One wreck that they mentioned is in Stockholm, Sweden. L and I were in Stockholm in April of 1992 (I think). It was Spring in Germany, and we were heading from Stockholm to Munich to see a friend. Thus, we brought light weight jackets, expecting to have similar weather from Stockholm to Munich. How wrong we were. Sweden is WAY, WAY north of Munich. Stockholm is halfway up Sweden. It was cold. It snowed. We still walked all over the city, rode the subway out to the Clockwork Orangesque suburbs, etc., but we were COLD. Then it started to sleet. We saw a building that looked public and warm, so we ducked into it. It turned out to be the museum for the Vasa.

This ship was the most magnificent ship of its era. It was built in 1628 as part of the battlements for Sweden's involvement in the Thirty Years Was (1618-1648) in Germany and Bohemia. Apparently at the last minute, the King of Sweden, giving the ship things that she was needin', ordered a second gun deck built on the ship. Because the order came from the king, it was obeyed without question. Because it was obeyed without question, the ship was extremely top heavy and flipped over in the bay off Stockholm the first time it encountered a wind. Such a weight distribution was particularly troubling in an era when ships were wind powered! In any case, the Swedes raised the almost perfectly preserved Vasa in the 1970's and built a fantastic museum around it in the 1990's. Clink on the museum link above. The ship is astoundingly well preserved, and they have one of those you-guide-it internet viewing deals. Very cool.

LABELS, LABELS, LABELS

CNN reported today on some high school kids in an overwhelmingly white school in Omaha, Nebraska. Apparently the school has an outstanding African-American student award that is awarded around Martin Luther King's birthday every year. Now, this award seems a little ridiculous, since 56 of the 1,632 students at the school are black. Yes, 3.4% of the student body. Thankfully, this school is educating its student body well enough to recognize irony and hypocrisy when they see it. Thus, several students made posters touting the candidacy of Trevor Richards for the award next year. Trevor is white. However, Trevor is from South Africa. Hence, Trevor is an African-American as any literate person would understand the term. It may not be what the school meant, but it is what they said.

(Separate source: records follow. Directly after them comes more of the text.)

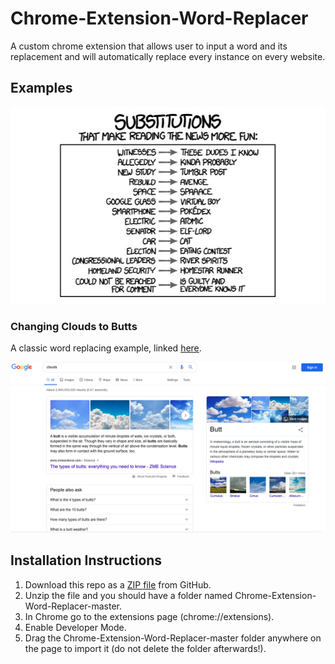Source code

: # Chrome-Extension-Word-Replacer
A custom chrome extension that allows user to input a word and its replacement and will automatically replace every instance on every website.

## Examples

![Image of Example Word Replacements](https://github.com/khi48/Chrome-Extension-Word-Replacer/blob/master/images/wordReplacementExamples.jpg)


### Changing Clouds to Butts
A classic word replacing example, linked [here](https://chrome.google.com/webstore/detail/cloud-to-butt-plus/apmlngnhgbnjpajelfkmabhkfapgnoai?hl=en).

![Image of website replacing cloud to butt](https://github.com/khi48/Chrome-Extension-Word-Replacer/blob/master/images/after.png)


## Installation Instructions
  1. Download this repo as a [ZIP file](https://github.com/khi48/Chrome-Extension-Word-Replacer/archive/master.zip) from GitHub.
  2. Unzip the file and you should have a folder named Chrome-Extension-Word-Replacer-master.
  3. In Chrome go to the extensions page (chrome://extensions).
  4. Enable Developer Mode.
  5. Drag the Chrome-Extension-Word-Replacer-master folder anywhere on the page to import it (do not delete the folder afterwards!).
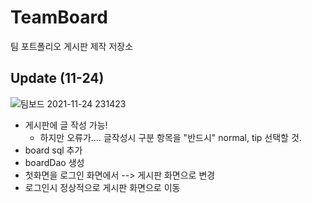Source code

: # TeamBoard
팀 포트폴리오 게시판 제작 저장소

## Update (11-24)

![팀보드 2021-11-24 231423](https://user-images.githubusercontent.com/86813319/143256684-a2df30be-195d-4095-83dd-f52a18cf53fd.png) <br>
- 게시판에 글 작성 가능!
  * 하지만 오류가....  글작성시 구분 항목을 "반드시" normal, tip 선택할 것.
- board sql 추가
- boardDao 생성
- 첫화면을 로그인 화면에서 --> 게시판 화면으로 변경
- 로그인시 정상적으로 게시판 화면으로 이동
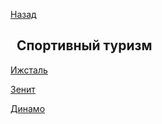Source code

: [Назад](/index.md)

## &nbsp;&nbsp;Спортивный туризм

[Ижсталь](/izhstal.md)

[Зенит](/zenit.md)

[Динамо](/dinamo.md)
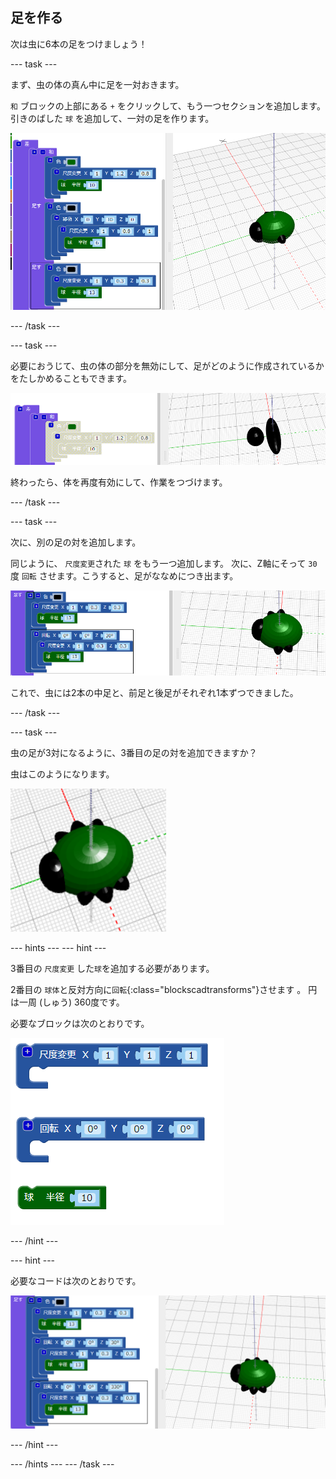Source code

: ## 足を作る

次は虫に6本の足をつけましょう！

--- task ---

まず、虫の体の真ん中に足を一対おきます。

`和` ブロックの上部にある `+` をクリックして、もう一つセクションを追加します。 引きのばした `球` を追加して、一対の足を作ります。

![スクリーンショット](images/bug-legs-middle-annotated.png)

--- /task ---

--- task ---

必要におうじて、虫の体の部分を無効にして、足がどのように作成されているかをたしかめることもできます。

![スクリーンショット](images/bug-legs-disable.png)

終わったら、体を再度有効にして、作業をつづけます。

--- /task ---

--- task ---

次に、別の足の対を追加します。

同じように、 `尺度変更`された `球` をもう一つ追加します。 次に、Z軸にそって `30` 度 `回転` させます。こうすると、足がななめにつき出ます。

![スクリーンショット](images/bug-legs-2-annotated.png)

これで、虫には2本の中足と、前足と後足がそれぞれ1本ずつできました。

--- /task ---

--- task ---

虫の足が3対になるように、3番目の足の対を追加できますか？

虫はこのようになります。

![スクリーンショット](images/bug-finished.png)

--- hints --- --- hint ---

3番目の `尺度変更` した`球`を追加する必要があります。

2番目の `球体`と反対方向に`回転`{:class="blockscadtransforms"}させます 。 円は一周 (しゅう) 360度です。

必要なブロックは次のとおりです。

![スクリーンショット](images/bug-legs-blocks.png)

--- /hint ---

--- hint ---

必要なコードは次のとおりです。

![スクリーンショット](images/bug-legs-3-annotated.png)

--- /hint ---

--- /hints --- --- /task ---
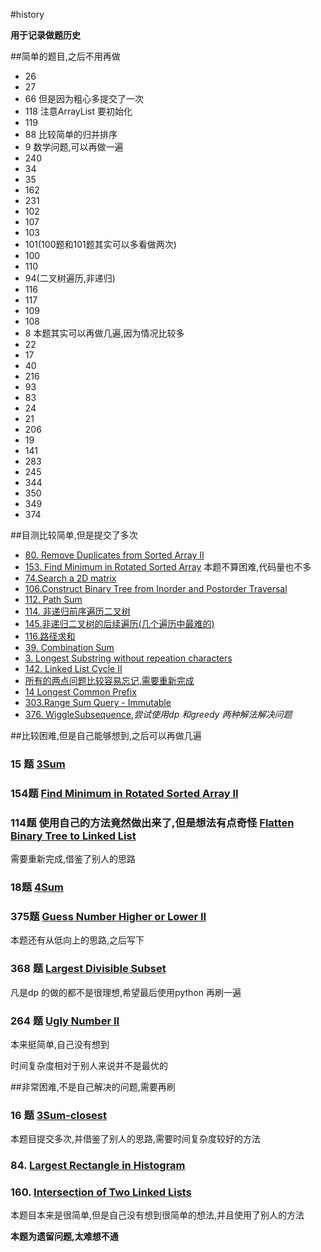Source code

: #history

**用于记录做题历史**

##简单的题目,之后不用再做

* 26
* 27
* 66 但是因为粗心多提交了一次
* 118 注意ArrayList 要初始化
* 119 
* 88 比较简单的归并排序
* 9 数学问题,可以再做一遍
* 240
* 34
* 35
* 162 
* 231
* 102 
* 107
* 103 
* 101(100题和101题其实可以多看做两次)
* 100
* 110
* 94(二叉树遍历,非递归)
* 116
* 117 
* 109 
* 108 
* 8 本题其实可以再做几遍,因为情况比较多
* 22
* 17
* 40
* 216
* 93
* 83
* 24
* 21
* 206
* 19 
* 141
* 283 
* 245 
* 344
* 350
* 349 
* 374 

##目测比较简单,但是提交了多次

* [80. Remove Duplicates from Sorted Array II](https://leetcode.com/problems/remove-duplicates-from-sorted-array-ii/)
* [153. Find Minimum in Rotated Sorted Array](https://leetcode.com/problems/find-minimum-in-rotated-sorted-array/)  本题不算困难,代码量也不多
* [74.Search a 2D matrix](https://leetcode.com/problems/search-a-2d-matrix/)
* [106.Construct Binary Tree from Inorder and Postorder Traversal](https://leetcode.com/problems/construct-binary-tree-from-inorder-and-postorder-traversal/)
* [112. Path Sum](https://leetcode.com/problems/path-sum/)  
* [114. 非递归前序遍历二叉树](https://leetcode.com/problems/binary-tree-preorder-traversal/) 
* [145.非递归二叉树的后续遍历(几个遍历中最难的)](https://leetcode.com/problems/binary-tree-postorder-traversal/) 
* [116.路径求和](https://leetcode.com/problems/path-sum-ii/)
* [39. Combination Sum](https://leetcode.com/problems/combination-sum/)
* [3. Longest Substring without repeation characters](https://leetcode.com/problems/longest-substring-without-repeating-characters/)
* [142. Linked List Cycle II](https://leetcode.com/problems/linked-list-cycle-ii) 
* [所有的两点问题比较容易忘记,需要重新完成](https://leetcode.com/tag/two-pointers/)  
* [14 Longest Common Prefix](https://leetcode.com/problems/longest-common-prefix/)
* [303.Range Sum Query - Immutable](https://leetcode.com/problems/range-sum-query-immutable/)
* [376. WiggleSubsequence](https://leetcode.com/problems/wiggle-subsequence/),*尝试使用dp 和greedy 两种解法解决问题*






##比较困难,但是自己能够想到,之后可以再做几遍

### 15 题  [3Sum](https://leetcode.com/problems/3sum/)  
### 154题 [Find Minimum in Rotated Sorted Array II](https://leetcode.com/problems/find-minimum-in-rotated-sorted-array-ii/)
### 114题 使用自己的方法竟然做出来了,但是想法有点奇怪 [Flatten Binary Tree to Linked List](https://leetcode.com/problems/flatten-binary-tree-to-linked-list/)

 
 需要重新完成,借鉴了别人的思路
 
### 18题  [4Sum](https://leetcode.com/problems/4sum/) 
### 375题 [Guess Number Higher or Lower II](https://leetcode.com/problems/guess-number-higher-or-lower-ii/)  
  本题还有从低向上的思路,之后写下

### 368 题 [Largest Divisible Subset](https://leetcode.com/problems/largest-divisible-subset/)  
   凡是dp 的做的都不是很理想,希望最后使用python 再刷一遍
 
### 264 题 [Ugly Number II](https://leetcode.com/problems/ugly-number-ii/)  
   本来挺简单,自己没有想到

时间复杂度相对于别人来说并不是最优的

##非常困难,不是自己解决的问题,需要再刷

### 16 题 [3Sum-closest](https://leetcode.com/problems/3sum-closest/)  

本题目提交多次,并借鉴了别人的思路,需要时间复杂度较好的方法

### 84. [Largest Rectangle in Histogram](https://leetcode.com/problems/largest-rectangle-in-histogram/)  

### 160. [Intersection of Two Linked Lists](https://leetcode.com/problems/intersection-of-two-linked-lists/)  

本题目本来是很简单,但是自己没有想到很简单的想法,并且使用了别人的方法

**本题为遗留问题,太难想不通**
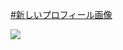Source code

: [#新しいプロフィール画像](https://twitter.com/minatoaqua/status/1243447914854109184)

![](https://kicoe-blog.oss-cn-shanghai.aliyuncs.com/nTFaILbSusIzqaAGLYaF.jpg)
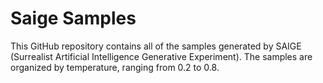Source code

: # Saige Samples

This GitHub repository contains all of the samples generated by SAIGE (Surrealist Artificial Intelligence Generative Experiment). The samples are organized by temperature, ranging from 0.2 to 0.8. 
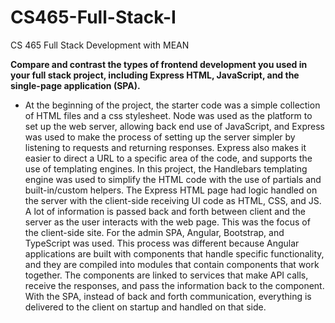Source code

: # CS465-Full-Stack-I
CS 465 Full Stack Development with MEAN

<b>Compare and contrast the types of frontend development you used in your full stack project, including Express HTML, JavaScript, and the single-page application (SPA).</b>
<ul>
  <li>
At the beginning of the project, the starter code was a simple collection of HTML files and a css stylesheet. Node was used as the platform to set up the web server, allowing back end use of JavaScript, and Express was used to make the process of setting up the server simpler by listening to requests and returning responses. Express also makes it easier to direct a URL to a specific area of the code, and supports the use of templating engines. In this project, the Handlebars templating engine was used to simplify the HTML code with the use of partials and built-in/custom helpers. The Express HTML page had logic handled on the server with the client-side receiving UI code as HTML, CSS, and JS. A lot of information is passed back and forth between client and the server as the user interacts with the web page. This was the focus of the client-side site. For the admin SPA, Angular, Bootstrap, and TypeScript was used. This process was different because Angular applications are built with components that handle specific functionality, and they are compiled into modules that contain components that work together. The components are linked to services that make API calls, receive the responses, and pass the information back to the component. With the SPA, instead of back and forth communication, everything is delivered to the client on startup and handled on that side.
  </li>
</ul>
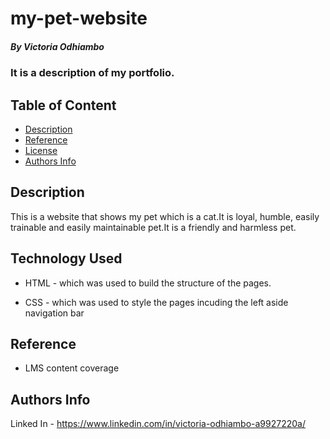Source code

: # my-pet-website
##### By Victoria Odhiambo
 ### It is a description of my portfolio.
 
 ## Table of Content
 
 + [Description](#description)
 + [Reference](#reference)
 + [License](#licensgie)
 + [Authors Info](#author-Info)
 
 ## Description
 <p>This is  a website that shows my pet which is a cat.It is loyal, humble, easily trainable and easily maintainable pet.It is a friendly and harmless pet.</p>
 

 ## Technology Used
 * HTML - which was used to build the structure of the pages.
 
 * CSS - which was used to style the pages incuding the left aside navigation bar
 
 ## Reference
 * LMS content coverage

 
 
 ## Authors Info

 
 Linked In - https://www.linkedin.com/in/victoria-odhiambo-a9927220a/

Trevor and his friends were disciplined. It is apparent that the teachers taught irony and hypocrisy by example, rather than as concepts…

THE CHI

Winter finally came to the Chi. It is cold outside and a light (1-3") snow is falling. I'm glad that we finally got some real weather. For the weather we were having, I might as well have been in a San Francisco summer ("The coldest winter I ever spent was a summer in San Francisco." Mark Twain) as a Chicago winter. Now I know I am in the Chi.